Wieso habt ihr es dann doch online gestellt?

Um zu zeigen: Rassismus ist etwas, das tagtäglich passiert. Das ist sehr schlimm und verletzt die Betroffenen sehr. Rassistische Übergriffe sind grauenvoll. Das wollten wir thematisieren. Durch das Video hat man das Gefühl, man ist wirklich dabei, man könnte selbst die Person sein, die beschimpft und angespuckt wird. Das berührt die Menschen.

Hat dich der Vorfall überrascht?

Der Vorfall in seiner Brutalität hat mich schockiert. Aber leider bin ich nicht überrascht, weil ich weiß, wie häufig so etwas passiert. Das ist leider keine Ausnahme. Viele Menschen haben mir geschrieben, dass ihnen so etwas auch schon passiert ist, und dass sie sich mit meiner Freundin solidarisieren.
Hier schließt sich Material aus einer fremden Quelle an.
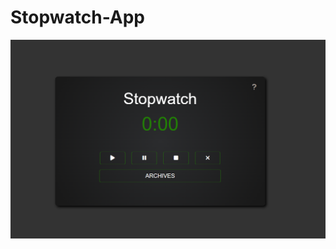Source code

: ﻿# Stopwatch-App

  <a href="https://dkurpiel.github.io/Stopwatch-App/">
   <img src="./Stopwatch.png" alt="StopwatchApp" />
  </a>
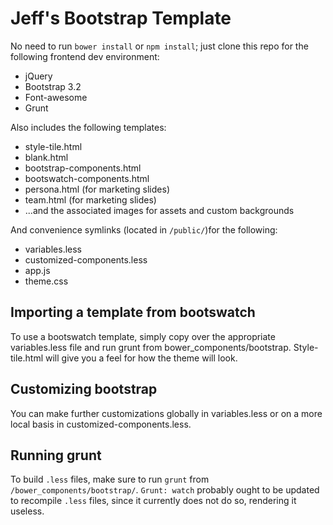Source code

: Jeff's Bootstrap Template
=========================

No need to run `bower install` or `npm install`; just clone this repo for the following frontend dev environment:

* jQuery
* Bootstrap 3.2
* Font-awesome
* Grunt 

Also includes the following templates:
* style-tile.html
* blank.html
* bootstrap-components.html
* bootswatch-components.html
* persona.html (for marketing slides)
* team.html (for marketing slides)
* ...and the associated images for assets and custom backgrounds

And convenience symlinks (located in `/public/`)for the following:

* variables.less
* customized-components.less
* app.js
* theme.css 

Importing a template from bootswatch
-----------------------------------

To use a bootswatch template, simply copy over the appropriate variables.less file and run grunt from bower_components/bootstrap. Style-tile.html will give you a feel for how the theme will look. 

Customizing bootstrap
---------------------
You can make further customizations globally in variables.less or on a more local basis in customized-components.less.

Running grunt
-------------
To build `.less` files, make sure to run `grunt` from `/bower_components/bootstrap/`. `Grunt: watch` probably ought to be updated to recompile `.less` files, since it currently does not do so, rendering it useless.





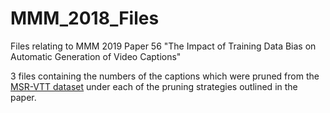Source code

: # MMM_2018_Files
Files relating to MMM 2019 Paper 56 "The Impact of Training Data Bias on Automatic Generation of Video Captions"

3 files containing the numbers of the captions which were pruned from the <a href="http://ms-multimedia-challenge.com/2017/dataset">MSR-VTT dataset</a> under each of the pruning strategies outlined in the paper.
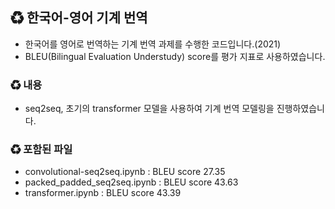 ## ♻ 한국어-영어 기계 번역
- 한국어를 영어로 번역하는 기계 번역 과제를 수행한 코드입니다.(2021)
- BLEU(Bilingual Evaluation Understudy) score를 평가 지표로 사용하였습니다.
### ♻ 내용
- seq2seq, 초기의 transformer 모델을 사용하여 기계 번역 모델링을 진행하였습니다.
### ♻ 포함된 파일
- convolutional-seq2seq.ipynb : BLEU score 27.35
- packed_padded_seq2seq.ipynb : BLEU score 43.63
- transformer.ipynb : BLEU score 43.39
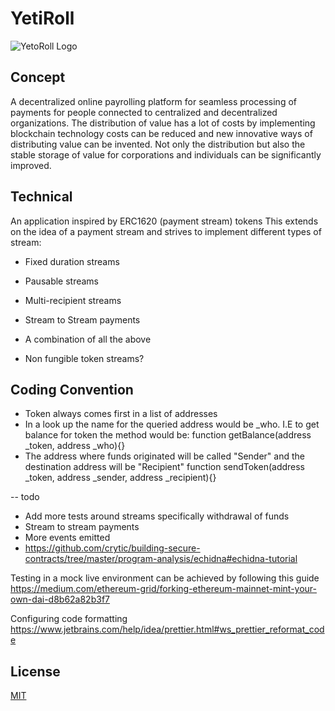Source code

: # YetiRoll
![YetoRoll Logo](https://i.imgur.com/QpYl9Xq.png)
## Concept
A decentralized online payrolling platform for seamless processing of payments for people connected to centralized and decentralized organizations.
The distribution of value has a lot of costs by implementing blockchain technology costs can be reduced and new innovative ways of distributing value can be invented. Not only the distribution but also the stable storage of value for corporations and individuals can be significantly improved.

## Technical
An application inspired by ERC1620 (payment stream) tokens
This extends on the idea of a payment stream and strives to implement different types of stream:

- Fixed duration streams
- Pausable streams
- Multi-recipient streams
- Stream to Stream payments

- A combination of all the above

- Non fungible token streams?

## Coding Convention

- Token always comes first in a list of addresses
- In a look up the name for the queried address would be _who. I.E to get balance for token the method would be:
function getBalance(address _token, address _who){}
- The address where funds originated will be called "Sender" and the destination address will be "Recipient"
function sendToken(address _token, address _sender, address _recipient){}



-- todo

- Add more tests around streams specifically withdrawal of funds
- Stream to stream payments
- More events emitted
- https://github.com/crytic/building-secure-contracts/tree/master/program-analysis/echidna#echidna-tutorial

Testing in a mock live environment can be achieved by following this guide
https://medium.com/ethereum-grid/forking-ethereum-mainnet-mint-your-own-dai-d8b62a82b3f7

Configuring code formatting
https://www.jetbrains.com/help/idea/prettier.html#ws_prettier_reformat_code

## License
[MIT](https://choosealicense.com/licenses/mit/)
Auf das Video gibt es auch andere Reaktionen: Menschen, die schreiben, das sei ein Fake, die glauben, die Täterin sei psychisch krank und die sagen, man könne ihr das nicht vorwerfen.

Das ist so schlimm! Was soll denn noch alles passieren, damit Menschen begreifen: Rassismus ist ein Problem. Das ist wahnsinnig verletzend für alle, die davon betroffen sind. Und dabei geht es nicht nur um einzelne Vorfälle. Rassismus ist ein strukturelles Problem. Jetzt diskutieren viele Menschen darüber, ob das Video echt ist oder nicht, und nicht über den Rassismus in unserer Gesellschaft. Sollen wir etwa Entschuldigungen für die Täterin suchen? Von ihr geht die Gefahr aus, nicht von meiner Freundin.

„Täglich finden Übergriffe statt“

Hat deine Freundin Hilfe von Umstehenden bekommen?

Ja, das hat sie mir erzählt. Ein Mann hat versucht dazwischen zu gehen, auch er wurde beschimpft. Danach sind sehr viele Menschen zu meiner Freundin gekommen, um sie zu trösten, sind extra nicht in die nächste Straßenbahn eingestiegen, um noch mit ihr zu sprechen. Das ist sehr schön. Und das ist das Wichtigste: dass wir solidarisch miteinander sind. Oft ist es nämlich so, dass niemand etwas sagt, dass Menschen sich umdrehen und so tun, als ob sie nichts gesehen hätten. Ich fordere Zivilcourage.  

Du hast auch eine Crowdfunding-Aktion gestartet, um Geld für Projekte und Aktionen gegen Rassismus zu sammeln.

Die Idee kam, weil mich sehr viele Menschen gefragt haben, was sie denn tun könnten. Wir müssen schauen: Wie können wir uns und einander beschützen? Antimuslimische Anfeindungen sind in der letzten Zeit massiv angestiegen, täglich finden Übergriffe statt. Darüber sollen sich die Betroffenen austauschen können, bei Seminaren, Workshops und anderen Projekten. Es ist wichtig, jetzt zu handeln. Die Zivilgesellschaft muss Druck machen. Wir wollen die Trauer in etwas Positives und Produktives umwandeln.

Hoffst du, dadurch auch langfristig etwas bewirken zu können, etwas, das mehr ist als der kurzfristige Schock über das Video?

Ja. Jetzt sind viele Menschen schockiert, aber Rassismus hat noch viele andere Gesichter. Muslime und Muslima spüren ihn oft bei der Jobsuche, bei der Wohnungssuche, in der Schule. Sie werden beschimpft, weil sie ein Kopftuch tragen. Das passiert jeden Tag, und davon gibt es keine Videos. Das wird totgeschwiegen. Und das muss sich ändern.